Generative Adversarial Network

Intuition

Let's consider the relationship between a money counterfeit criminal and a bank bank clerk.

To be a successful money counterfeit criminal, he keep fake moneys and try to save it into his bank account(let's suppose he won't be caught after failure, what a beautiful society!), and he must fool the bank clerk.

And to keep himself from being fired, the bank clerk must try to identify the counterfeit money.

Everytime the counterfeit money is picked out by the clerk, the criminal go home and invent some new magic to make the counterfeit more delicate. And when the new counterfeit money comes to the clerk, the ability of the clerk is also improved by doing exercise on more delicate counterfeit. Both of them improves their ability in this process.

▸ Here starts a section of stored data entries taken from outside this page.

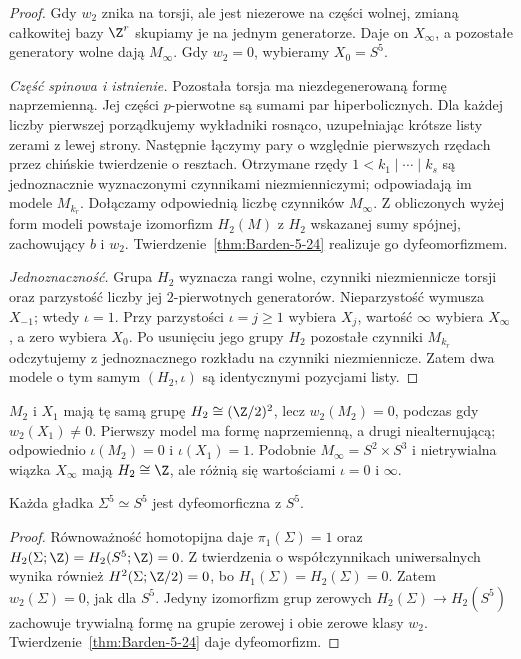\begin{proof}
Gdy $w_2$ znika na torsji, ale jest
niezerowe na części wolnej,
zmianą całkowitej bazy $\Z^r$
skupiamy je na jednym generatorze.
Daje on $X_\infty$, a pozostałe
generatory wolne dają $M_\infty$.
Gdy $w_2=0$, wybieramy $X_0=S^5$.

\emph{Część spinowa i istnienie.}
Pozostała torsja ma niezdegenerowaną
formę naprzemienną. Jej części
$p$-pierwotne są sumami par
hiperbolicznych. Dla każdej liczby
pierwszej porządkujemy wykładniki
rosnąco, uzupełniając krótsze listy
zerami z lewej strony. Następnie
łączymy pary o względnie pierwszych
rzędach przez chińskie twierdzenie
o resztach. Otrzymane rzędy
$1<k_1\mid\cdots\mid k_s$
są jednoznacznie wyznaczonymi
czynnikami niezmienniczymi;
odpowiadają im modele $M_{k_r}$.
Dołączamy odpowiednią liczbę
czynników $M_\infty$.
Z obliczonych wyżej form modeli
powstaje izomorfizm $H_2(M)$
z $H_2$ wskazanej sumy spójnej,
zachowujący $b$ i $w_2$.
Twierdzenie~\ref{thm:Barden-5-24}
realizuje go dyfeomorfizmem.

\emph{Jednoznaczność.}
Grupa $H_2$ wyznacza rangi wolne,
czynniki niezmiennicze torsji oraz
parzystość liczby jej $2$-pierwotnych
generatorów. Nieparzystość wymusza
$X_{-1}$; wtedy $\iota=1$.
Przy parzystości $\iota=j\geq1$
wybiera $X_j$, wartość $\infty$
wybiera $X_\infty$, a zero wybiera
$X_0$. Po usunięciu jego grupy
$H_2$ pozostałe czynniki $M_{k_r}$
odczytujemy z jednoznacznego rozkładu
na czynniki niezmiennicze.
Zatem dwa modele o tym samym
$(H_2,\iota)$ są identycznymi
pozycjami listy.
\end{proof}

\begin{przyklad}
$M_2$ i $X_1$ mają tę samą grupę
$H_2\cong(\Z/2)^2$, lecz
$w_2(M_2)=0$, podczas gdy
$w_2(X_1)\ne0$. Pierwszy model ma
formę naprzemienną, a drugi
niealternującą; odpowiednio
$\iota(M_2)=0$ i $\iota(X_1)=1$.
Podobnie $M_\infty=S^2\times S^3$
i nietrywialna wiązka $X_\infty$
mają $H_2\cong\Z$, ale różnią się
wartościami $\iota=0$ i $\infty$.
\end{przyklad}

\begin{wniosek}
\label{cor:poincare-five-24}
Każda gładka $\Sigma^5\simeq S^5$
jest dyfeomorficzna z $S^5$.
\end{wniosek}
\begin{proof}
Równoważność homotopijna daje
$\pi_1(\Sigma)=1$ oraz
$H_2(\Sigma;\Z)=H_2(S^5;\Z)=0$.
Z twierdzenia o współczynnikach
uniwersalnych wynika również
$H^2(\Sigma;\Z/2)=0$, bo
$H_1(\Sigma)=H_2(\Sigma)=0$.
Zatem $w_2(\Sigma)=0$, jak dla $S^5$.
Jedyny izomorfizm grup zerowych
$H_2(\Sigma)\to H_2(S^5)$
zachowuje trywialną formę na grupie zerowej
i obie zerowe klasy $w_2$.
Twierdzenie~\ref{thm:Barden-5-24}
daje dyfeomorfizm.
\end{proof}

Professionally, the clerk is our discriminator in GAN and the criminal is the Generator in GAN.

The model roughly looks like this.

Strategy

Let's call the discriminator and generator $D$ and $G$ respectively,and focus on a specific problem. To generate a one-dollar note from random noise $Z$ . Suppose we have a set of genuine notes $X$ .

The discriminator is actually doing a binary classification, recall the log likelihood function in logistic regression

l(θ) = y^{(i)}log(\hat y^{(i)}) + (1-y^{(i)})log(1-\hat y^{(i)})

In discriminator, $y^{(i)}=1$ indicats the image is real, $y^{(i)}=1$ indicates the image is generated by generator.

x as the input image of discriminator, when $y^{(i)}=1$ , the second term is zero, the first term is

log(D(x))

and when $y^{(i)}=0$ , the first term is 0, and the input image of discriminator is generated by generator, so the second term is

log(1-D(G(Z)))

So the likihood function of the whole GAN is

l(D,G) = log(D(x)) + log(1-D(G(Z)))

And for the discriminator, it tends to do classification right, or say, maximize the likelihood; while the generator tends to fool discriminator, and minimize the likelihood. It turns out to be a $minmax$ problem.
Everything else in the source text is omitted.